Александра Коллонтай.Валькирия революции.
Первая в мире жещина-посол. С 1923 года полномочный и торговый представитель в Норвегии, с 1926 - в Мексике, с 1927 - полномочный представитель в Норвегии, в 1930-1945 - посланник, а затем посол СССР в Швеции. Ее имя овеяно легендами. Одна из самых загадочных женщин советской России.
Александра Михайловна Домонтович (Коллонтай) родилась 31 марта 1872 года в богатом трехэтажном особняке в семье полковника генерального штаба. Женился он лишь в сорок лет, на женщине с тремя детьми, которая ушла от мужа. Так что Шура была ее четвертым ребенком, но для отца - первым и любимым...
Ни одна другая женщина из высших советских кругов не владела светскими навыками так, как ими владела Александра Коллонтай. Глядя на эту изысканную даму, трудно было представить ее в кожанке в обнимку с нетрезвым матросом, но она умела быть разной - эта воительница то ли за освобождение пролетариата, то ли за всеобщее сексуальное раскрепощение…
Герой революции, командир 51-й Перекопской стрелковой дивизии Павел Дыбенко явно провел накануне бессонную ночь. Говорят, его новая пассия — совсем девчонка, смазливая простушка. Ах, какая пошлая выходит история! Разница в возрасте: Александре Коллонтай - 50, ее возлюбленному - 33… Еще недавно она была уверена, что уж кому-кому, а их необычной, выстраданной любви такая банальная опасность не помеха…

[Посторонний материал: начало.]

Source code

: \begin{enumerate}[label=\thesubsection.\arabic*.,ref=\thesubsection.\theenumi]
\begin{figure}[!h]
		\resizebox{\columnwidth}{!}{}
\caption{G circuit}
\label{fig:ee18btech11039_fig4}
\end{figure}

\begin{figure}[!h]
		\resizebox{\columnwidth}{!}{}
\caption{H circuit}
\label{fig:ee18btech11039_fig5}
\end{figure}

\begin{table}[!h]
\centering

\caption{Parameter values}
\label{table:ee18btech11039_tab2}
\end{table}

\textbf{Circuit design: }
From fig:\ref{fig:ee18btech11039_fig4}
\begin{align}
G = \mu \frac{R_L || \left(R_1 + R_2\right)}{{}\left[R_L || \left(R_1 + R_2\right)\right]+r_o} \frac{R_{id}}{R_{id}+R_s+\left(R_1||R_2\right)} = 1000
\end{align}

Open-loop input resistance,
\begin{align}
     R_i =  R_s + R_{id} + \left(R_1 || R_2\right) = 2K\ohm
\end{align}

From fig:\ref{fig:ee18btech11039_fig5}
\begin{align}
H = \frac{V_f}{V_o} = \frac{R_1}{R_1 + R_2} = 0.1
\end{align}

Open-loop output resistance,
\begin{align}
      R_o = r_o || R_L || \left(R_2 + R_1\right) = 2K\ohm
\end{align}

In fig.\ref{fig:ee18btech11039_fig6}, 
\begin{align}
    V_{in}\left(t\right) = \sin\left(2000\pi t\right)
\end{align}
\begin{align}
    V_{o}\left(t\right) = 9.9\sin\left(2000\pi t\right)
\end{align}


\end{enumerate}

Едва заслышав в саду его нетвердые шаги, Александра выбежала навстречу из нарядного одесского особняка на Большом Фонтане, реквизированного комдивом в свое личное пользование. Одного взгляда было достаточно, чтобы понять: она оказалась в самой унизительной для себя роли нелюбимой, пренебрегаемой жены-обузы. Не хватало только, чтоб он ее бросил… «Выпрямись, Коллонтай! Не смей бросать себя ему под ноги. Ты не жена, ты -человек!» - эти слова она ночью записала в дневнике. Что ж! Она выпрямится, она не позволит себя топтать, она сделает упреждающий удар… «Между нами все кончено. В среду я уеду в Москву. Совсем. Ты можешь делать, что хочешь, — мне все равно», — твердо и спокойно сказала Александра.
Дыбенко развернулся и решительно пошел в дом. Через несколько минут донесся сухой щелчок -выстрел. До его комнаты на втором этаже всего два пролета, сердце колотится в горле - что это было? Павел лежит на полу в луже крови, но он дышит — пуля прошла навылет. Она прижимает к груди его взлохмаченную голову: зачем ты это сделал?

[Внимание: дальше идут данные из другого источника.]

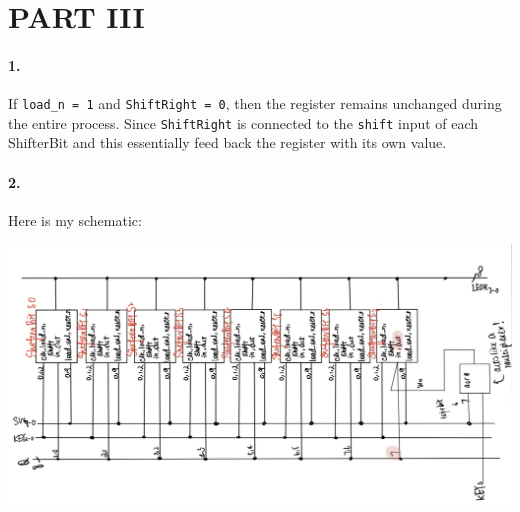 \documentclass[oneside, 10pt]{article}
\begin{document}
\section*{PART III}
\paragraph{1.} If \texttt{load\_n = 1} and \texttt{ShiftRight = 0}, then the 
register remains unchanged during the entire process. Since \texttt{ShiftRight}
is connected to the \texttt{shift} input of each ShifterBit and this essentially 
feed back the register with its own value. 
\paragraph{2.} Here is my schematic:
\begin{center}
    \includegraphics[scale=0.3]{q3_scheme.jpg}
\end{center}
\end{document}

Лихой командир не вынес мысли о разлуке с этой стареющей и уже почти оставленной им женщиной, рубанул сплеча. Пуля пощадила Павла, но убила ее любовь к нему. Дыбенко лежал перед ней слабый, больной, жалкий, и, выхаживая его, Александра ровным счетом ничего к нему не чувствовала и уже равнодушно смотрела на робкие, но настойчивые визиты соперницы.
Павел Дыбенко (слева) и Иван Федько (справа). Федько — советский военачальник.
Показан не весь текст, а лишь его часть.